··· DATA FOR THE TASK ···

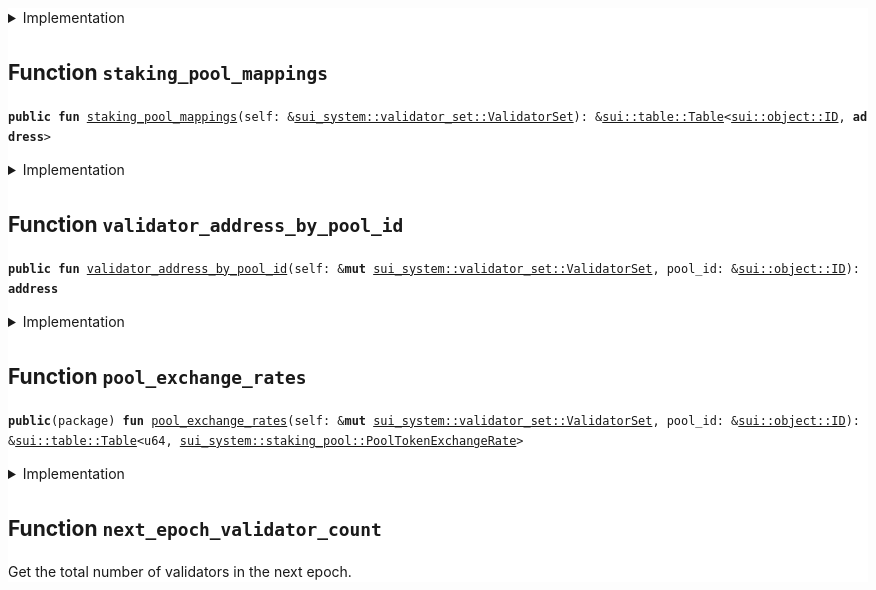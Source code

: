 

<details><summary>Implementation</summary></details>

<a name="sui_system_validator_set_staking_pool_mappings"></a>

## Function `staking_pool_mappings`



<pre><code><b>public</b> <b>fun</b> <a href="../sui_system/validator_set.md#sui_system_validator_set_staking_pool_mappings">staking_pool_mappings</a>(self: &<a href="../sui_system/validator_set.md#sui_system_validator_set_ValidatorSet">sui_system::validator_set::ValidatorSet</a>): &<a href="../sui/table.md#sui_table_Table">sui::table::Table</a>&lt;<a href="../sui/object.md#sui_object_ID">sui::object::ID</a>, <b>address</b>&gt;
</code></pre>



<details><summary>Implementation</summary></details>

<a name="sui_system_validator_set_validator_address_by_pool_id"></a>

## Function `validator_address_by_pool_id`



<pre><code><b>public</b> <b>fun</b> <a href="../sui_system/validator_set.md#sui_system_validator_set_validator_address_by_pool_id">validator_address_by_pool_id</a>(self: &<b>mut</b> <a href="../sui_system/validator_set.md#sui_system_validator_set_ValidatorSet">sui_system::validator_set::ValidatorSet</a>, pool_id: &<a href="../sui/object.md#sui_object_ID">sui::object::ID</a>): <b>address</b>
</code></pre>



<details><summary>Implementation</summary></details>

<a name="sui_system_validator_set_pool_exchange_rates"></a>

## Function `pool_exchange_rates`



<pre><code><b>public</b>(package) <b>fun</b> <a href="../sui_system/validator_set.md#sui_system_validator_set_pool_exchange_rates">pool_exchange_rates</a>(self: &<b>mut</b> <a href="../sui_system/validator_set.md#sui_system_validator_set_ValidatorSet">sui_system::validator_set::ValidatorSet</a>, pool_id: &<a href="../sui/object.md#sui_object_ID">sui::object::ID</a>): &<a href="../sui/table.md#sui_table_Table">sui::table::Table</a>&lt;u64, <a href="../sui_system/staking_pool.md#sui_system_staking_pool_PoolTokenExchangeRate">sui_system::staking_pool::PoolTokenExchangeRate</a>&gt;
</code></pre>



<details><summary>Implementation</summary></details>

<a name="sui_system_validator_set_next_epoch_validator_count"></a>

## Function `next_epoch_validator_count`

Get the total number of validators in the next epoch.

···
··· DATA FOR THE TASK ···

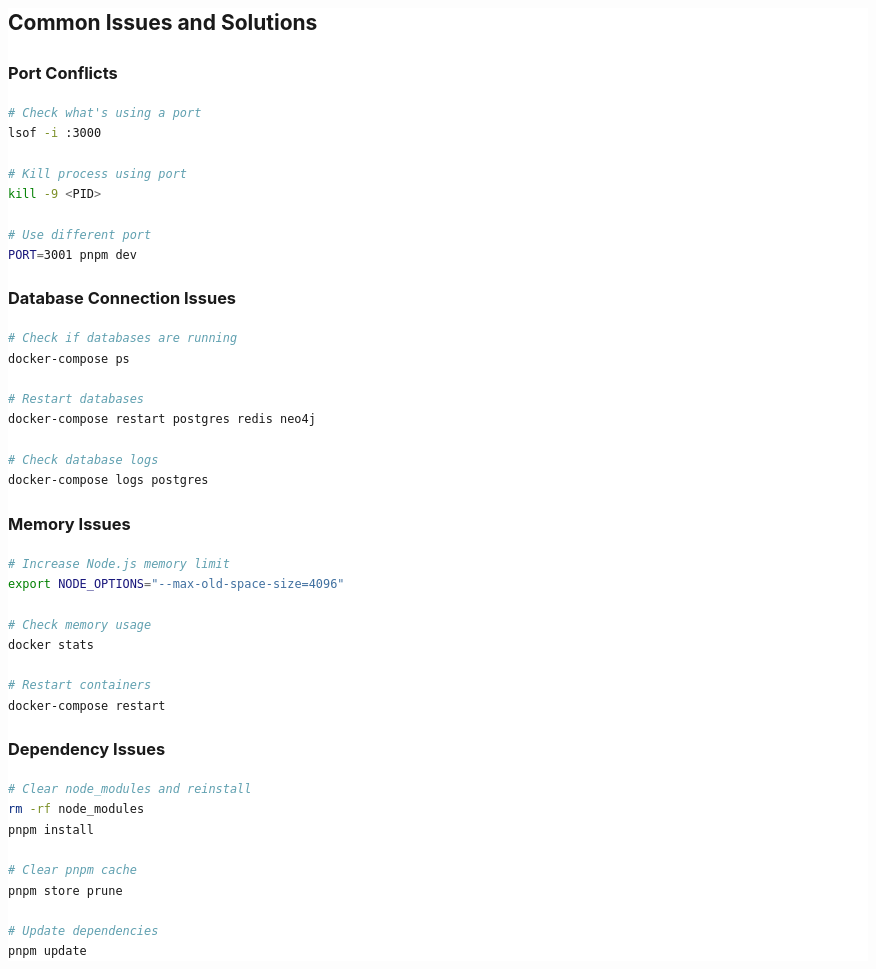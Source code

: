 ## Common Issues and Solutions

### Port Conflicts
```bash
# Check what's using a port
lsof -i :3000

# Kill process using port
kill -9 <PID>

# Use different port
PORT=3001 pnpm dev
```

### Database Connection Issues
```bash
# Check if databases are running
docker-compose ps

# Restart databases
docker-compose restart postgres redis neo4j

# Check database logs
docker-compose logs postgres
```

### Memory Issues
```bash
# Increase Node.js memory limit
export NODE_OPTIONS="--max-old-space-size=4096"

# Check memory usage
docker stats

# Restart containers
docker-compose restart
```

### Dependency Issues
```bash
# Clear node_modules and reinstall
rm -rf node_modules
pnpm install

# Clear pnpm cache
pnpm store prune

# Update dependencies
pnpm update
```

···

» **TASK OBJECTIVE**
Give back, exactly as written, the stretch from the line with "<pre><code><b>public</b>(package) <b>fun</b> <a" through the line with "Get the total", and no other lines from the records above.

» **EXERCISE SOLUTION**
<pre><code><b>public</b>(package) <b>fun</b> <a href="../sui_system/validator_set.md#sui_system_validator_set_pool_exchange_rates">pool_exchange_rates</a>(self: &<b>mut</b> <a href="../sui_system/validator_set.md#sui_system_validator_set_ValidatorSet">sui_system::validator_set::ValidatorSet</a>, pool_id: &<a href="../sui/object.md#sui_object_ID">sui::object::ID</a>): &<a href="../sui/table.md#sui_table_Table">sui::table::Table</a>&lt;u64, <a href="../sui_system/staking_pool.md#sui_system_staking_pool_PoolTokenExchangeRate">sui_system::staking_pool::PoolTokenExchangeRate</a>&gt;
</code></pre>



<details><summary>Implementation</summary></details>

<a name="sui_system_validator_set_next_epoch_validator_count"></a>

## Function `next_epoch_validator_count`

Get the total number of validators in the next epoch.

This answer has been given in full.